It is always surprising to see certain culture industry products display a degree of thoughtfulness and quality. There are niche markets which seek to produce this kind of thing, but in general it represents a new trend in the development of “cultural” commodities. After all, capitalist social relations are incredibly flexible in their ability to colonize various spaces and take the plundered goods to new grounds, including that of so-called “high art.” In the world of sf, this process is exhibited best by the transformation of “pure entertainment” products into more subtle stories populated with interesting and developed characters.
When a video game property like HALO exhibits compelling material, something has to be said for the accomplishment this represents. HALO: Combat Evolved hit the original X-Box console market in 2001, and upped the ante for those who wanted to avoid the “real life” human-on-human shooting style of the Call of Duty-style games. Fluid movements, diverse enemies, and stunning world building fostered a sense of the epic usually reserved for a very different kind of game. From the beginning, however, the storyline of HALO was secondary to its status as a first-person shooter, which almost by definition entailed filler designed to move along the process of gunning down enemies.
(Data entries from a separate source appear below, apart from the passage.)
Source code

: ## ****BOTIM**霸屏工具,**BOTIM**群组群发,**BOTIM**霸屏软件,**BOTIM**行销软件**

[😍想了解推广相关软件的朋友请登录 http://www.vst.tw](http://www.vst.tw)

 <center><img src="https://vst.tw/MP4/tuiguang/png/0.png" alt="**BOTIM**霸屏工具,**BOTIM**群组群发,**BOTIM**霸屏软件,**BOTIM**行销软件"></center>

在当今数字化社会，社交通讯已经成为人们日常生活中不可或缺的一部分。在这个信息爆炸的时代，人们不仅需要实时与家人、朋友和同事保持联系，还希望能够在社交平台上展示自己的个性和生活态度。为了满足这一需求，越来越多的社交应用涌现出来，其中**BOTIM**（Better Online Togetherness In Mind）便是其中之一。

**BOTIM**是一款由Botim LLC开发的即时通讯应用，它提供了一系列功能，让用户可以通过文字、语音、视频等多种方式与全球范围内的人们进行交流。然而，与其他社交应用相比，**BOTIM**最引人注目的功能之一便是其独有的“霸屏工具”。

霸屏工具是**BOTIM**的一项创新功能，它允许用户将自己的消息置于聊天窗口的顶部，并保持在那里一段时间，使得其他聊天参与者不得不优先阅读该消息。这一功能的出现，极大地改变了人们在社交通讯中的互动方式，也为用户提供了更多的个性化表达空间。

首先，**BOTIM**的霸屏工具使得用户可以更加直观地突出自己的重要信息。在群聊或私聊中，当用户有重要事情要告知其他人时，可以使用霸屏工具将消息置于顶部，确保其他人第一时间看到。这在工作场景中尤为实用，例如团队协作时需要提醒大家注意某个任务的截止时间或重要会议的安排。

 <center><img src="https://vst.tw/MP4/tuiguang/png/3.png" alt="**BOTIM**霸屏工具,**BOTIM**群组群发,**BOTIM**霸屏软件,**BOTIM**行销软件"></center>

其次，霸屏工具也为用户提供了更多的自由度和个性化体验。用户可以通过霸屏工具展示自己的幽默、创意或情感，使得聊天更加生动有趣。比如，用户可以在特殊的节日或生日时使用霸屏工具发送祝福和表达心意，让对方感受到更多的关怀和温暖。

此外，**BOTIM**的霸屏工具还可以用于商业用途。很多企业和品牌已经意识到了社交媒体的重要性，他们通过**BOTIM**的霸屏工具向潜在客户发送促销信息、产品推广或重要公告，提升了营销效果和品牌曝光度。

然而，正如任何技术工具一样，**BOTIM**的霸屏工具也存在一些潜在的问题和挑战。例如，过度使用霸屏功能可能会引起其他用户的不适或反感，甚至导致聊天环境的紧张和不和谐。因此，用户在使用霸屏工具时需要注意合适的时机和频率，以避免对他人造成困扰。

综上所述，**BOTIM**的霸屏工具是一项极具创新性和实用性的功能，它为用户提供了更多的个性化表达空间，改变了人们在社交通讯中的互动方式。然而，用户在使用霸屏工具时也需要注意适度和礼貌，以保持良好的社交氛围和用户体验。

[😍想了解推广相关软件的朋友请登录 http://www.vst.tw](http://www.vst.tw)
As sequels and novels were released, the storyline was developed into something quite unexpected. A theocratic leadership drove the alien empire known as the Covenant to wage war on the humans and to seek to activate the Halo array in order to “transcend” the physical realm into the “Great Journey,” which turned out to be a religious euphemism for galaxy-wide destruction of organic life. This storyline was introduced in 2004, during the height of the religious “values voters” period of the Bush Administration, thus implying something of a timely critique of the status quo (however covert and limited). The mysterious “Flood” virus, the ancient technology of the Halo array and its guardian drones, all of it suggested something more at work. And perhaps most critically: it was revealed that the Spartan super soldiers were genetically-engineered to combat human revolutionaries rather than the Covenant itself.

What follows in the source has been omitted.